### Task brief
In the listing below, start your output at the line with "1. Locally remove -- from scoped lando file" and end it after the line with "23. Add new", copying every line exactly.
====== Exercise input ======
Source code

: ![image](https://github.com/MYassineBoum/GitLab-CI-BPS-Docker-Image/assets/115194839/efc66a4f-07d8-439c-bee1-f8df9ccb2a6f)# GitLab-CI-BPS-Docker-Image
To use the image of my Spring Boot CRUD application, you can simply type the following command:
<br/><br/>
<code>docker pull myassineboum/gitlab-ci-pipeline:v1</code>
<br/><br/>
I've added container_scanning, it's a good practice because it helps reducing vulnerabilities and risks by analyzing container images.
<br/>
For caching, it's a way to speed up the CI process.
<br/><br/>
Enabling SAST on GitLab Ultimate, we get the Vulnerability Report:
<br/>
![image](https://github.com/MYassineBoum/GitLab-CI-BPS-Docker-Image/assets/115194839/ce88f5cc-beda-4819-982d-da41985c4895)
======
====== Exercise input ======
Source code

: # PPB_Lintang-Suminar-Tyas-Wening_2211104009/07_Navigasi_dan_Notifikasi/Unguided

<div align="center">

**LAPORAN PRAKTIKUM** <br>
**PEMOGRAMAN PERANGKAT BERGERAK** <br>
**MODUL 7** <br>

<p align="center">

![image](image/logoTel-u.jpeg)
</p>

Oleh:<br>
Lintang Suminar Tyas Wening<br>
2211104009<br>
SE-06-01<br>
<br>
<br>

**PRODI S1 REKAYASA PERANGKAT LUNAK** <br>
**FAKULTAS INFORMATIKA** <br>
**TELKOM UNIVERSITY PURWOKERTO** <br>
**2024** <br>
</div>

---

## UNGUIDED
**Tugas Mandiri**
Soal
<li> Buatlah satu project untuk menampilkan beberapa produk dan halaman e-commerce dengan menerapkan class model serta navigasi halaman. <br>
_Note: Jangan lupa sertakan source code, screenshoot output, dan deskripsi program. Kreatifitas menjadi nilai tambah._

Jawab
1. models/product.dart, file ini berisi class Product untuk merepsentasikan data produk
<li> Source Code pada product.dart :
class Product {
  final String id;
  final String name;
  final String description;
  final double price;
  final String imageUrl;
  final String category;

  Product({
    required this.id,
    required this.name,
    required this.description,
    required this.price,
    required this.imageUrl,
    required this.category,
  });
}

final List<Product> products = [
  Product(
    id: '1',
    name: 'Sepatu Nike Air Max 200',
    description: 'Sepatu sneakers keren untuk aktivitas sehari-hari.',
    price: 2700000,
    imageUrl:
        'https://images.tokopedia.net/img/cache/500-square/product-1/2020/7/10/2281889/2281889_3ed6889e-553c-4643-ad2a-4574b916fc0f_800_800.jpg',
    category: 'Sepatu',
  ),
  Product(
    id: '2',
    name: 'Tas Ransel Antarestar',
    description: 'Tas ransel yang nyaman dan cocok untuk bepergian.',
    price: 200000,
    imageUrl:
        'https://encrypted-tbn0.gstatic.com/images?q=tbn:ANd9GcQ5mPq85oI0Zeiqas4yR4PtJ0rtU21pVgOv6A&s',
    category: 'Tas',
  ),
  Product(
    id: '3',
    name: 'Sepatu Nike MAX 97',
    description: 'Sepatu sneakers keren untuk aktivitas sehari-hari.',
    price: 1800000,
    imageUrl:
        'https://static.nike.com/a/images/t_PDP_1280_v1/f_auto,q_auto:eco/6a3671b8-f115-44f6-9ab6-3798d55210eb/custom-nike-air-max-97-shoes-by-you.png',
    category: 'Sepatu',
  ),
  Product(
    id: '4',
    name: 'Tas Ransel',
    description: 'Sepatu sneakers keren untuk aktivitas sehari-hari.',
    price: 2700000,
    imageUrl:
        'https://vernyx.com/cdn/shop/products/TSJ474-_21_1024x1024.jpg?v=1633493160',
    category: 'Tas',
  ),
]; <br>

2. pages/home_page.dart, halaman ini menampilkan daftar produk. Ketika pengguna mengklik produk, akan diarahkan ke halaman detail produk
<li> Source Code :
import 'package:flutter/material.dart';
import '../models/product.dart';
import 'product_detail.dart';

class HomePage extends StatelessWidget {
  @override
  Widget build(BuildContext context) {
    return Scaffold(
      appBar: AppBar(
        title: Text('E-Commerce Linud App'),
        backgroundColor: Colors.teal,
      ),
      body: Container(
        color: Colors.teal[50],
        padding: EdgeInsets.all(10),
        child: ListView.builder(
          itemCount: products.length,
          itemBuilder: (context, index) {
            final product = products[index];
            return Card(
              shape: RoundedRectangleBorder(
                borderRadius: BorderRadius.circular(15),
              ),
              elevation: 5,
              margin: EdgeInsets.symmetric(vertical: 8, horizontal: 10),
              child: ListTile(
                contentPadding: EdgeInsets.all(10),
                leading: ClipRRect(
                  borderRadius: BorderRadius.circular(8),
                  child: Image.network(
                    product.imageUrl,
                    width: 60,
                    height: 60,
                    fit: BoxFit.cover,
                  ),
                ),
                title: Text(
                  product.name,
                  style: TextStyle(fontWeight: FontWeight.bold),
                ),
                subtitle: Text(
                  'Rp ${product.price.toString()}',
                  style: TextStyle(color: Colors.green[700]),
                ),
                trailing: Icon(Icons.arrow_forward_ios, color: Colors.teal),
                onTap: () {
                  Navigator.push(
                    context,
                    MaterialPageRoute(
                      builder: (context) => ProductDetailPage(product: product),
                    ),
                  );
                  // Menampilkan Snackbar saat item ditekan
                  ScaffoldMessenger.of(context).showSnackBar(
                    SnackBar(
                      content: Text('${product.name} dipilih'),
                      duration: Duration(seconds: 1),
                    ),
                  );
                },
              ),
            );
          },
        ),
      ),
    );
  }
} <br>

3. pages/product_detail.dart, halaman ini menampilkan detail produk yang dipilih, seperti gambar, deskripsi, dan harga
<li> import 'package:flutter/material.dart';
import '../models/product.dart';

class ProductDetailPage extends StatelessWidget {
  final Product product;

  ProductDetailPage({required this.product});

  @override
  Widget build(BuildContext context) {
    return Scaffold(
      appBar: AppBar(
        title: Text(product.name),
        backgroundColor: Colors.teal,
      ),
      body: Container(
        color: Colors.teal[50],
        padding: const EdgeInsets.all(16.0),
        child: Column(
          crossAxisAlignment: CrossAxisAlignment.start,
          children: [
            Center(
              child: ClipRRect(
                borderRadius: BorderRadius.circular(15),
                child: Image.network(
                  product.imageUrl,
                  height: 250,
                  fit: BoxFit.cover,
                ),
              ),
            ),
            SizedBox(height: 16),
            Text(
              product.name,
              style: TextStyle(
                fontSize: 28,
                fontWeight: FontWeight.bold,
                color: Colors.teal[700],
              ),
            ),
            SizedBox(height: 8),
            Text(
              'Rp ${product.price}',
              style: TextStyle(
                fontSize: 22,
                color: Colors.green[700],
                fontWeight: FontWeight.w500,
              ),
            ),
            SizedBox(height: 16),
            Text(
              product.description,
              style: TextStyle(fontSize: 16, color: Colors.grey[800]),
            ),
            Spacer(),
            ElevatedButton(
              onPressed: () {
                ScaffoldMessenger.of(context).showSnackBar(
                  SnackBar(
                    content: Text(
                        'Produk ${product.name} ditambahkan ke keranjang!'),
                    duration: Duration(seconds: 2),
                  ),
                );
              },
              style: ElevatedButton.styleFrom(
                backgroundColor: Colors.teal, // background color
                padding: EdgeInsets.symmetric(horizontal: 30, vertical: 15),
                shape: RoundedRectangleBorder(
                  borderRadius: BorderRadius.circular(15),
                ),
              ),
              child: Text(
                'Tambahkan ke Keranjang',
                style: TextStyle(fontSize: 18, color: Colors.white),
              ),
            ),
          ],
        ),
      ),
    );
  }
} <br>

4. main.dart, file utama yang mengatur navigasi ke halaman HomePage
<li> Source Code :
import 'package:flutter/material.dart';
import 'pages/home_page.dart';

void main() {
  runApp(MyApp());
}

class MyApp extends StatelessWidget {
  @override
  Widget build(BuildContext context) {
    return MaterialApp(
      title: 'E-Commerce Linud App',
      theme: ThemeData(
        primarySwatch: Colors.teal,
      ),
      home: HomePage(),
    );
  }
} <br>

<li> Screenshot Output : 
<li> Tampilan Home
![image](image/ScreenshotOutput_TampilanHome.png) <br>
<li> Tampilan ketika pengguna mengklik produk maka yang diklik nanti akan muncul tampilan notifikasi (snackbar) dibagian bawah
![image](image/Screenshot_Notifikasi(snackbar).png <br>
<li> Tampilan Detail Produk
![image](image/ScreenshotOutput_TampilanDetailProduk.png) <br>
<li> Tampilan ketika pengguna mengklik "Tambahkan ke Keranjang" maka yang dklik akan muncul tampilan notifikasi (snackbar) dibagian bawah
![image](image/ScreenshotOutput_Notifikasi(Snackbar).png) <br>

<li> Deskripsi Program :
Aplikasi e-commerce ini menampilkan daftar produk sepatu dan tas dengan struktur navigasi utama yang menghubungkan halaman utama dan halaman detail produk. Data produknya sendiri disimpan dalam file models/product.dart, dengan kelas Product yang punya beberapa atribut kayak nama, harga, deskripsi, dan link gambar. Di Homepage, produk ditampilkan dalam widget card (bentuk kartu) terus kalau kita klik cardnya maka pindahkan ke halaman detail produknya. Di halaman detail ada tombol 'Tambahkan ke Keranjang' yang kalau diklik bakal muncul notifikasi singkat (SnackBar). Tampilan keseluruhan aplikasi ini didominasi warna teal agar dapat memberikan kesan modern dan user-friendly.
======
====== Exercise input ======
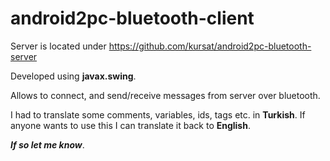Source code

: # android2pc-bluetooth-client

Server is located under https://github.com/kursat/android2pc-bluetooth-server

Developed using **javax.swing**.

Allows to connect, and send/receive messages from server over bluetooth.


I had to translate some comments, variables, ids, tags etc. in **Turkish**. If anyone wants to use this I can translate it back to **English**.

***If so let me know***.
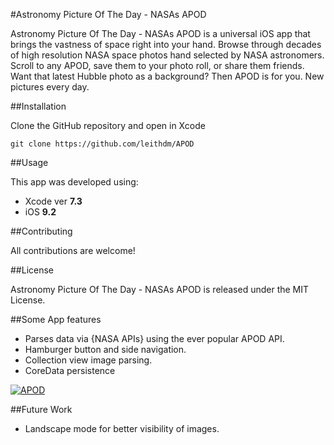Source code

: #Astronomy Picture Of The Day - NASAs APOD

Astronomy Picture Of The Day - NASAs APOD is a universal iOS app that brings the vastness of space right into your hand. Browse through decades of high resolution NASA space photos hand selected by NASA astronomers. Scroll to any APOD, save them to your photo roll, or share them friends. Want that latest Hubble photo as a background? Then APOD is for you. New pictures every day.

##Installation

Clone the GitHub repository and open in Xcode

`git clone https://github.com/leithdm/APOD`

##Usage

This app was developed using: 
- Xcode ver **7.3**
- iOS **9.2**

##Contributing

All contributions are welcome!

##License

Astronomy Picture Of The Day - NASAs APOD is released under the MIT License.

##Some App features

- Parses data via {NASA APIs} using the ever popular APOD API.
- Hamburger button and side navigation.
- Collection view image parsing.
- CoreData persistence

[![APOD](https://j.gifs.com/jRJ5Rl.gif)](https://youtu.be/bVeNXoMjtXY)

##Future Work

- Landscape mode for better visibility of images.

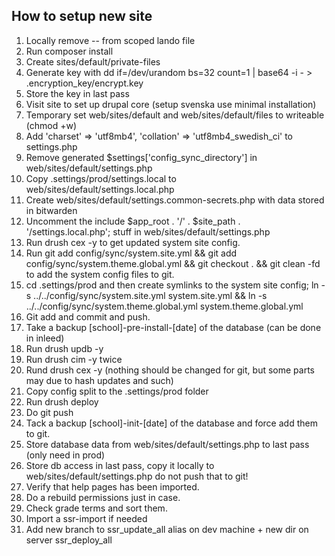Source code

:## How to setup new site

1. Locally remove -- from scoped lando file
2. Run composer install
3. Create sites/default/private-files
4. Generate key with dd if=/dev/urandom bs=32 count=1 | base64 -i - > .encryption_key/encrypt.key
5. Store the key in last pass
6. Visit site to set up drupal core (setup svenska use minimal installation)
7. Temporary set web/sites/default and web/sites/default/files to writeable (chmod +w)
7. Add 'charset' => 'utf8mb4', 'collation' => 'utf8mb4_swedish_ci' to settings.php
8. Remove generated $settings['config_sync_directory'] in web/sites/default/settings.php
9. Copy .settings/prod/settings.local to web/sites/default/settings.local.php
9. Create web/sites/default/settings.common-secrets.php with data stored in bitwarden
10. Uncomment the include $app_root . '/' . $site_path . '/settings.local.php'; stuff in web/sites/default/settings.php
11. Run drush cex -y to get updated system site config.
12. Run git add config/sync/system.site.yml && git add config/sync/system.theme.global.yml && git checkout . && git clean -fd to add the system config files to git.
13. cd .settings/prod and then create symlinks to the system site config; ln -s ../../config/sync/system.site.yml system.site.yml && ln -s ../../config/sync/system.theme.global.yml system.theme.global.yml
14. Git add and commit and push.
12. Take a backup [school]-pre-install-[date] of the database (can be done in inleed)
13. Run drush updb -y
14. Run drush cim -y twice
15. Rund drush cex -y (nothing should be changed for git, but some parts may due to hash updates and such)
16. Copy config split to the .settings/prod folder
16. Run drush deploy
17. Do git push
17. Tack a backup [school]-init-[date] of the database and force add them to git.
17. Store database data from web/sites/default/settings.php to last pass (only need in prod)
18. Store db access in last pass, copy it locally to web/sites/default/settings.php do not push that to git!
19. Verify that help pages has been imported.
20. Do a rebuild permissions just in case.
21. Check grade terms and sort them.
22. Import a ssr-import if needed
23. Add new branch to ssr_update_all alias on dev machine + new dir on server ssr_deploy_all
======
### Answer to this exercise
1. Locally remove -- from scoped lando file
2. Run composer install
3. Create sites/default/private-files
4. Generate key with dd if=/dev/urandom bs=32 count=1 | base64 -i - > .encryption_key/encrypt.key
5. Store the key in last pass
6. Visit site to set up drupal core (setup svenska use minimal installation)
7. Temporary set web/sites/default and web/sites/default/files to writeable (chmod +w)
7. Add 'charset' => 'utf8mb4', 'collation' => 'utf8mb4_swedish_ci' to settings.php
8. Remove generated $settings['config_sync_directory'] in web/sites/default/settings.php
9. Copy .settings/prod/settings.local to web/sites/default/settings.local.php
9. Create web/sites/default/settings.common-secrets.php with data stored in bitwarden
10. Uncomment the include $app_root . '/' . $site_path . '/settings.local.php'; stuff in web/sites/default/settings.php
11. Run drush cex -y to get updated system site config.
12. Run git add config/sync/system.site.yml && git add config/sync/system.theme.global.yml && git checkout . && git clean -fd to add the system config files to git.
13. cd .settings/prod and then create symlinks to the system site config; ln -s ../../config/sync/system.site.yml system.site.yml && ln -s ../../config/sync/system.theme.global.yml system.theme.global.yml
14. Git add and commit and push.
12. Take a backup [school]-pre-install-[date] of the database (can be done in inleed)
13. Run drush updb -y
14. Run drush cim -y twice
15. Rund drush cex -y (nothing should be changed for git, but some parts may due to hash updates and such)
16. Copy config split to the .settings/prod folder
16. Run drush deploy
17. Do git push
17. Tack a backup [school]-init-[date] of the database and force add them to git.
17. Store database data from web/sites/default/settings.php to last pass (only need in prod)
18. Store db access in last pass, copy it locally to web/sites/default/settings.php do not push that to git!
19. Verify that help pages has been imported.
20. Do a rebuild permissions just in case.
21. Check grade terms and sort them.
22. Import a ssr-import if needed
23. Add new branch to ssr_update_all alias on dev machine + new dir on server ssr_deploy_all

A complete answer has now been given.